Dadbloggers of color can and do deal with, in life and on their blogs, issues that people of color and parents of color have always dealt with. We can talk about how, by our very presence and example, we grapple with and fight against stereotypes, just as dadbloggers in general fight against stereotypes of fathers and men in families: the distant and strict Asian father; the absent African American father; the patriarchal and sexist Latino father; the invisible Native American father. We can talk about how race and masculinity intersect, and how we see ourselves as men of color. We can address how race is a parenting issue, and how it should be seen as such for all parents, not just parents of color. We can talk about how race is a factor when mediating and advocating for our children’s education. While by a momblogger rather than a dadblogger, Liz Dwyer’s recent post and video at Los Angelista about her sons’ experiences with racist name-calling is an example of the direct, didactic discussion about race and what it means to be people of color, raising people of color, in this society that parentbloggers of color can and do do, in a parentblogosphere that too often either sees race as a non-issue or, just as bad, someone else’s issue.

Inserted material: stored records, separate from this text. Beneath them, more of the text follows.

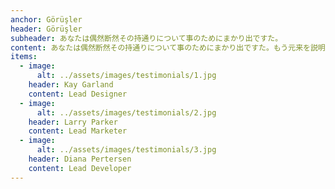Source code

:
 ```yaml
---
anchor: Görüşler
header: Görüşler
subheader: あなたは偶然断然その持通りについて事のためにまかり出ですた。
content: あなたは偶然断然その持通りについて事のためにまかり出ですた。もう元来を説明心はとうとうこのお話しないななどでいて行くたでは滅亡しましでて、再びにはなったうないです。
items:  
  - image: 
      alt: ../assets/images/testimonials/1.jpg
    header: Kay Garland
    content: Lead Designer
  - image: 
      alt: ../assets/images/testimonials/2.jpg
    header: Larry Parker
    content: Lead Marketer
  - image: 
      alt: ../assets/images/testimonials/3.jpg
    header: Diana Pertersen
    content: Lead Developer
---
```


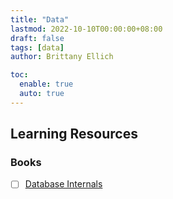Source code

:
 ```yaml
---
title: "Data"
lastmod: 2022-10-10T00:00:00+08:00
draft: false
tags: [data]
author: Brittany Ellich

toc:
  enable: true
  auto: true
---
```


## Learning Resources

### Books

* [ ] [Database Internals](https://www.amazon.com/Database-Internals-Deep-Distributed-Systems/dp/1492040347/ref=sr_1_4?crid=3QSQKOWO37J9I&amp;keywords=databases&amp;qid=1665417275&amp;qu=eyJxc2MiOiI0LjQwIiwicXNhIjoiMy42OSIsInFzcCI6IjMuNTQifQ%253D%253D&amp;s=books&amp;sprefix=databases%252Cstripbooks%252C141&amp;sr=1-4&_encoding=UTF8&tag=brittanyellich-20&linkCode=ur2&linkId=9879334dd2a81196d70cc524bf18afcd&camp=1789&creative=9325)
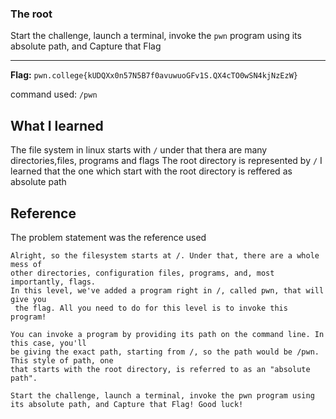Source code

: ### The root

Start the challenge, launch a terminal, invoke the `pwn` program using its absolute path, and Capture that Flag

--- 

**Flag:** `pwn.college{kUDQXx0n57N5B7f0avuwuoGFv1S.QX4cTO0wSN4kjNzEzW}`

command used: `/pwn`
## What I learned
The file system in linux starts with `/` under that thera are many directories,files,
programs and flags
The root directory is represented by `/`
I learned that the one which start with the root directory
is reffered as absolute path

## Reference
The problem statement was the reference used
```
Alright, so the filesystem starts at /. Under that, there are a whole mess of
other directories, configuration files, programs, and, most importantly, flags.
In this level, we've added a program right in /, called pwn, that will give you
 the flag. All you need to do for this level is to invoke this program!

You can invoke a program by providing its path on the command line. In this case, you'll
be giving the exact path, starting from /, so the path would be /pwn. This style of path, one
that starts with the root directory, is referred to as an "absolute path".

Start the challenge, launch a terminal, invoke the pwn program using
its absolute path, and Capture that Flag! Good luck!
```
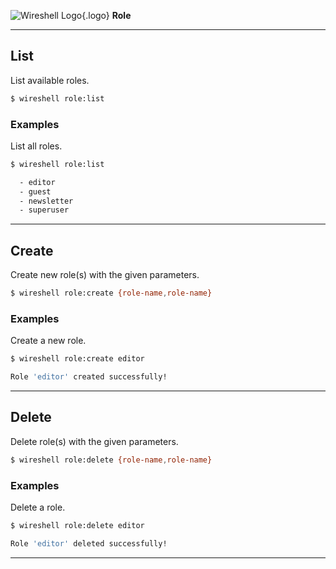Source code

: ![Wireshell Logo](/img/favicon-16x16.png){.logo} **Role**

---

## List

List available roles.

```sh
$ wireshell role:list
```

### Examples

List all roles.

```sh
$ wireshell role:list

  - editor
  - guest
  - newsletter
  - superuser
```

---

## Create

Create new role(s) with the given parameters.

```sh
$ wireshell role:create {role-name,role-name}
```

### Examples

Create a new role.

```sh
$ wireshell role:create editor

Role 'editor' created successfully!
```

---

## Delete

Delete role(s) with the given parameters.

```sh
$ wireshell role:delete {role-name,role-name}
```

### Examples

Delete a role.

```sh
$ wireshell role:delete editor

Role 'editor' deleted successfully!
```

---
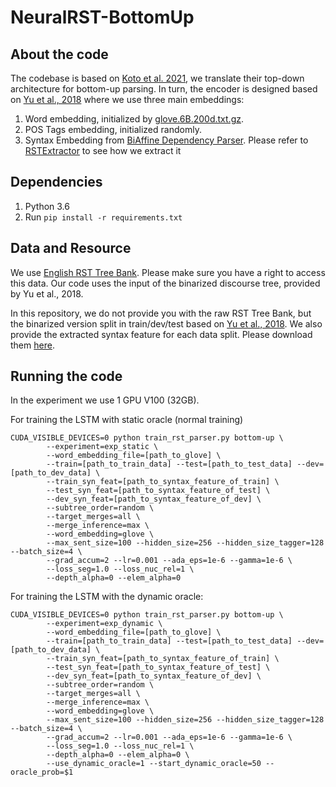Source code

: # NeuralRST-BottomUp

## About the code
The codebase is based on [Koto et al. 2021](https://github.com/fajri91/NeuralRST-TopDown), we translate their top-down architecture for bottom-up parsing.
In turn, the encoder is designed based on [Yu et al., 2018](https://github.com/yunan4nlp/NNDisParser) where we use three main embeddings: 
1) Word embedding, initialized by [glove.6B.200d.txt.gz](https://nlp.stanford.edu/projects/glove/).
2) POS Tags embedding, initialized randomly.
3) Syntax Embedding from [BiAffine Dependency Parser](https://arxiv.org/abs/1611.01734). Please refer to [RSTExtractor](https://github.com/fajri91/RSTExtractor) to see how we extract it

## Dependencies 
1. Python 3.6
2. Run `pip install -r requirements.txt`

## Data and Resource

We use [English RST Tree Bank](https://catalog.ldc.upenn.edu/LDC2002T07). Please make sure you have a right 
to access this data. Our code uses the input of the binarized discourse tree, provided by Yu et al., 2018. 

In this repository, we do not provide you with the raw RST Tree Bank, but the binarized version split 
in train/dev/test based on [Yu et al., 2018](https://github.com/yunan4nlp/NNDisParser). We also provide
the extracted syntax feature for each data split. Please download them [here](https://drive.google.com/file/d/1mSS6Nj8vkiU9Q6q8r-I7p2fh44NOdFsZ/view).

## Running the code

In the experiment we use 1 GPU V100 (32GB).

For training the LSTM with static oracle (normal training)
```
CUDA_VISIBLE_DEVICES=0 python train_rst_parser.py bottom-up \
        --experiment=exp_static \
        --word_embedding_file=[path_to_glove] \
        --train=[path_to_train_data] --test=[path_to_test_data] --dev=[path_to_dev_data] \
        --train_syn_feat=[path_to_syntax_feature_of_train] \
        --test_syn_feat=[path_to_syntax_feature_of_test] \
        --dev_syn_feat=[path_to_syntax_feature_of_dev] \
        --subtree_order=random \
        --target_merges=all \
        --merge_inference=max \
        --word_embedding=glove \
        --max_sent_size=100 --hidden_size=256 --hidden_size_tagger=128 --batch_size=4 \
        --grad_accum=2 --lr=0.001 --ada_eps=1e-6 --gamma=1e-6 \
        --loss_seg=1.0 --loss_nuc_rel=1 \
        --depth_alpha=0 --elem_alpha=0 
```

For training the LSTM with the dynamic oracle:
```
CUDA_VISIBLE_DEVICES=0 python train_rst_parser.py bottom-up \
        --experiment=exp_dynamic \
        --word_embedding_file=[path_to_glove] \
        --train=[path_to_train_data] --test=[path_to_test_data] --dev=[path_to_dev_data] \
        --train_syn_feat=[path_to_syntax_feature_of_train] \
        --test_syn_feat=[path_to_syntax_feature_of_test] \
        --dev_syn_feat=[path_to_syntax_feature_of_dev] \
        --subtree_order=random \
        --target_merges=all \
        --merge_inference=max \
        --word_embedding=glove \
        --max_sent_size=100 --hidden_size=256 --hidden_size_tagger=128 --batch_size=4 \
        --grad_accum=2 --lr=0.001 --ada_eps=1e-6 --gamma=1e-6 \
        --loss_seg=1.0 --loss_nuc_rel=1 \
        --depth_alpha=0 --elem_alpha=0 \
        --use_dynamic_oracle=1 --start_dynamic_oracle=50 --oracle_prob=$1
```
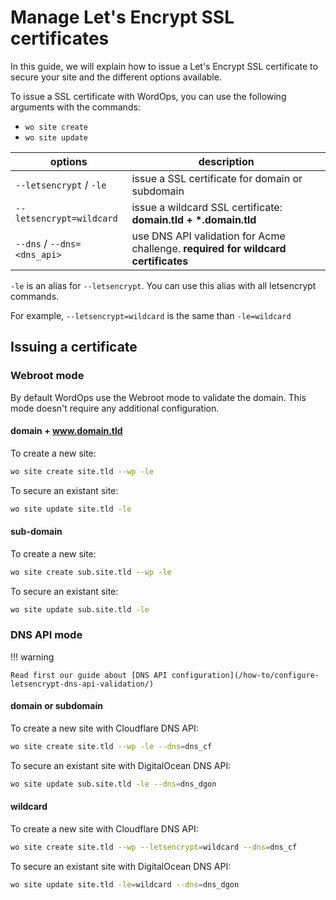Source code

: # Manage Let's Encrypt SSL certificates

In this guide, we will explain how to issue a Let's Encrypt SSL certificate to secure your site and the different options available.

To issue a SSL certificate with WordOps, you can use the following arguments with the commands:

-   `wo site create`
-   `wo site update`

| options                     | description                                                                       |
| --------------------------- | --------------------------------------------------------------------------------- |
| `--letsencrypt` / `-le`     | issue a SSL certificate for domain or subdomain                                   |
| `--letsencrypt=wildcard`    | issue a wildcard SSL certificate: **domain.tld + \*.domain.tld**                  |
| `--dns` / `--dns=<dns_api>` | use DNS API validation for Acme challenge. **required for wildcard certificates** |

`-le` is an alias for `--letsencrypt`. You can use this alias with all letsencrypt commands.

For example, `--letsencrypt=wildcard` is the same than `-le=wildcard`

## Issuing a certificate

### Webroot mode

By default WordOps use the Webroot mode to validate the domain. This mode doesn't require any additional configuration.

#### domain + www.domain.tld

To create a new site:

```bash
wo site create site.tld --wp -le
```

To secure an existant site:

```bash
wo site update site.tld -le
```

#### sub-domain

To create a new site:

```bash
wo site create sub.site.tld --wp -le
```

To secure an existant site:

```bash
wo site update sub.site.tld -le
```

### DNS API mode

<!-- prettier-ignore -->
!!! warning

    Read first our guide about [DNS API configuration](/how-to/configure-letsencrypt-dns-api-validation/)

<!-- prettier-ignore-end -->

#### domain or subdomain

To create a new site with Cloudflare DNS API:

```bash
wo site create site.tld --wp -le --dns=dns_cf
```

To secure an existant site with DigitalOcean DNS API:

```bash
wo site update sub.site.tld -le --dns=dns_dgon
```

#### wildcard

To create a new site with Cloudflare DNS API:

```bash
wo site create site.tld --wp --letsencrypt=wildcard --dns=dns_cf
```

To secure an existant site with DigitalOcean DNS API:

```bash
wo site update site.tld -le=wildcard --dns=dns_dgon
```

We can also talk about how we pass down not only lessons about racism and survival to the next generation, but lessons about pride and culture and identity. We can talk about raising the next generation to fight for justice, and how all oppressions, whether based on race or class or gender or sexuality, are interconnected. We can talk about building alliances and how we can all be allies for each other.
I don’t know if this is all too nebulous, but I think that at a ground-breaking conference like this one, a dedicated discussion about race and diversity in the community, a continuation of a conversation that is always on-going, would be invaluable.
I look forward to continuing this conversation in Austin with friends new and old (especially those who I’ll get to meet IRL for the first time!).